Tuesday, 9.02pm
Sheffield, U.K.
We have our factory, which is called a stage. We make a product, we color it, we title it and we ship it out in cans. – Cary Grant
You learn a lot just by talking to other people.
It’s such a natural thing to do that we often miss just how much is going on.
But there is a lot that goes into sending a message from one person to another and, as a result, a lot that can go wrong.
Which is why selling services is quite a hard thing to do.
When I talk about services I’m thinking particularly of the things that you find hard to explain right now.
And they’re hard to explain because they might be complex or fuzzy.
If you need to take the time to explain it or solve a problem for a client – then you need to bill for that time.
If you need to provide more service you’ll need to add people with the knowledge to provide that service.
That’s the way a law firm works, for example. They are experts in a particular area and you pay for their expertise in a complex area that you couldn’t manage yourself.
But the problem is that most service businesses make for lousy business models, if you think of them on a time and person basis.
And, if you do something that isn’t already a well known profession, you’ll struggle to explain what you do.
Unless you try and turn it into a product.
The main difference between a product and a service is that a product comes in a box.
Not literally a box, of course, but one that people can visualise and understand.
Describing what you do is then simply a matter of listing what your customer gets from you.
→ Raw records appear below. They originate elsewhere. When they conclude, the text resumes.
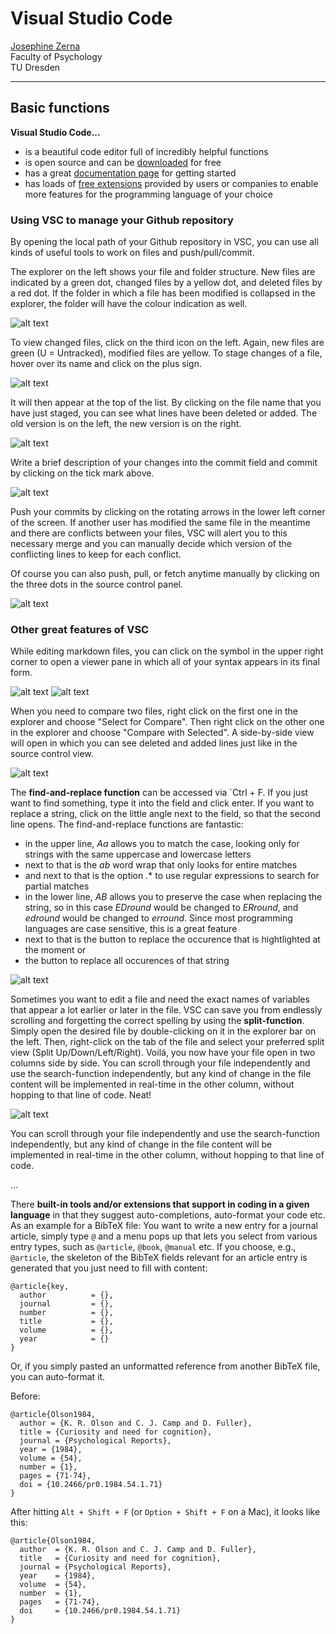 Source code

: # Visual Studio Code

[Josephine Zerna](mailto:josephine.zerna@tu-dresden.de)<br>
Faculty of Psychology<br>
TU Dresden

---

<!-- AS: I am not sure whether this manual is best located under Analysis/Software/ because we also use this tool for, e.g., writing articles, editing BibTeX files etc. https://tenor.com/view/we-can-discuss-that-we-can-talk-about-it-discussion-star-talk-gif-star-talk-radio-show-gif-13496462 -->   

## Basic functions

**Visual Studio Code...**

* is a beautiful code editor full of incredibly helpful functions
* is open source and can be [downloaded](https://code.visualstudio.com/download) for free
* has a great [documentation page](https://code.visualstudio.com/docs) for getting started
* has loads of [free extensions](https://marketplace.visualstudio.com/VSCode) provided by users or companies to enable more features for the programming language of your choice

### Using VSC to manage your Github repository

By opening the local path of your Github repository in VSC, you can use all kinds of useful tools to work on files and push/pull/commit.

The explorer on the left shows your file and folder structure.
New files are indicated by a green dot, changed files by a yellow dot, and deleted files by a red dot.
If the folder in which a file has been modified is collapsed in the explorer, the folder will have the colour indication as well.

![alt text](Resources/VSC_Explorer.PNG)

To view changed files, click on the third icon on the left.
Again, new files are green (U = Untracked), modified files are yellow.
To stage changes of a file, hover over its name and click on the plus sign.

![alt text](Resources/VSC_StageChanges.PNG)

It will then appear at the top of the list.
By clicking on the file name that you have just staged, you can see what lines have been deleted or added.
The old version is on the left, the new version is on the right.

![alt text](Resources/VSC_SeeChanges.PNG)

Write a brief description of your changes into the commit field and commit by clicking on the tick mark above.

![alt text](Resources/VSC_Commit.PNG)

Push your commits by clicking on the rotating arrows in the lower left corner of the screen.
If another user has modified the same file in the meantime and there are conflicts between your files, VSC will alert you to this necessary merge and you can manually decide which version of the conflicting lines to keep for each conflict.

Of course you can also push, pull, or fetch anytime manually by clicking on the three dots in the source control panel.

![alt text](Resources/VSC_Fetch.PNG)

### Other great features of VSC

While editing markdown files, you can click on the symbol in the upper right corner to open a viewer pane in which all of your syntax appears in its final form.

![alt text](Resources/VSC_Viewer.PNG)
![alt text](Resources/VSC_Viewermode.PNG)

When you need to compare two files, right click on the first one in the explorer and choose "Select for Compare".
Then right click on the other one in the explorer and choose "Compare with Selected".
A side-by-side view will open in which you can see deleted and added lines just like in the source control view.

![alt text](Resources/VSC_FileComparison.PNG)

The **find-and-replace function** can be accessed via `Ctrl + F.
If you just want to find something, type it into the field and click enter.
If you want to replace a string, click on the little angle next to the field, so that the second line opens.
The find-and-replace functions are fantastic:
* in the upper line, *Aa* allows you to match the case, looking only for strings with the same uppercase and lowercase letters
* next to that is the *ab* word wrap that only looks for entire matches
* and next to that is the option *.** to use regular expressions to search for partial matches
* in the lower line, *AB* allows you to preserve the case when replacing the string, so in this case *EDround* would be changed to *ERround*, and *edround* would be changed to *erround*. Since most programming languages are case sensitive, this is a great feature
* next to that is the button to replace the occurence that is hightlighted at the moment or
* the button to replace all occurences of that string

![alt text](Resources/VSC_Preserve.PNG)

Sometimes you want to edit a file and need the exact names of variables that appear a lot earlier or later in the file.
VSC can save you from endlessly scrolling and forgetting the correct spelling by using the **split-function**.
Simply open the desired file by double-clicking on it in the explorer bar on the left.
Then, right-click on the tab of the file and select your preferred split view (Split Up/Down/Left/Right).
Voilá, you now have your file open in two columns side by side.
You can scroll through your file independently and use the search-function independently, but any kind of change in the file content will be implemented in real-time in the other column, without hopping to that line of code.
Neat!

![alt text](Resources/VSC_Split.PNG)

You can scroll through your file independently and use the search-function independently, but any kind of change in the file content will be implemented in real-time in the other column, without hopping to that line of code.


... 

There **built-in tools and/or extensions that support in coding in a given language** in that they suggest auto-completions, auto-format your code etc. As an example for a BibTeX file: You want to write a new entry for a journal article, simply type `@` and a menu pops up that lets you select from various entry types, such as `@article`, `@book`, `@manual` etc. If you choose, e.g., `@article`, the skeleton of the BibTeX fields relevant for an article entry is generated that you just need to fill with content:

```
@article{key,
  author          = {},
  journal         = {},
  number          = {},
  title           = {},
  volume          = {},
  year            = {}
}
```

Or, if you simply pasted an unformatted reference from another BibTeX file, you can auto-format it.

Before:

```
@article{Olson1984,
  author = {K. R. Olson and C. J. Camp and D. Fuller},
  title = {Curiosity and need for cognition},
  journal = {Psychological Reports},
  year = {1984},
  volume = {54},
  number = {1},
  pages = {71-74},
  doi = {10.2466/pr0.1984.54.1.71}
}
```

After hitting `Alt + Shift + F` (or `Option + Shift + F` on a Mac), it looks like this:

```
@article{Olson1984,
  author  = {K. R. Olson and C. J. Camp and D. Fuller},
  title   = {Curiosity and need for cognition},
  journal = {Psychological Reports},
  year    = {1984},
  volume  = {54},
  number  = {1},
  pages   = {71-74},
  doi     = {10.2466/pr0.1984.54.1.71}
}
```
Take the business of financial modelling, for example.
I could tell you that I can help you automate business processes using Excel.
That’s a service. You could employ me and pay me on an hourly basis to work for you.
Or I could tell you that I have an Excel worksheet for a hundred bucks that will help you produce invoices.
You won’t need to pay ongoing subscription charges and it will save you hundreds in bookkeeping and accounting costs – paying for itself in a couple of months.
One description is fuzzy and the other is focused.
You can clearly make money from both.
The service proposition could make thousands with a client who gets what you’re trying to do.
But so could the product – because you could sell a lot more to clients who needed that product.
So why would you choose one over the other?
As always, there is no one correct answer.
Products are easier to understand and buy – so you have a better chance of making a sale to a new prospect if you offer them a product.
Once they know you and understand that you can solve more problems, then they might want your time and expertise as a service.
The thing is when you sell time you run out of supply pretty quickly and also find yourself resenting the hours you’re having to provide.
So even though you could provide a service focusing on products means that you’re selling quantity rather than time.
But these days the only sensible way to do it is to use technology rather than relying on people.
If your product scales by adding people at some point you’ll run into an overheads problem where you need to bring in so much cash to cover fixed costs that it starts getting pretty stressful.
The main point here is that you need to consider your product/service mix as part of your strategy to develop your business.
If you are too much of one or the other – you need to ask yourself whether that’s working for you.
If it is, then don’t change.
If it isn’t, then it’s worth trying to see if you could do better by marketing yourself in the opposite way.
Or, just being practical, using whichever pitch is the one the person in front of you is responding to best.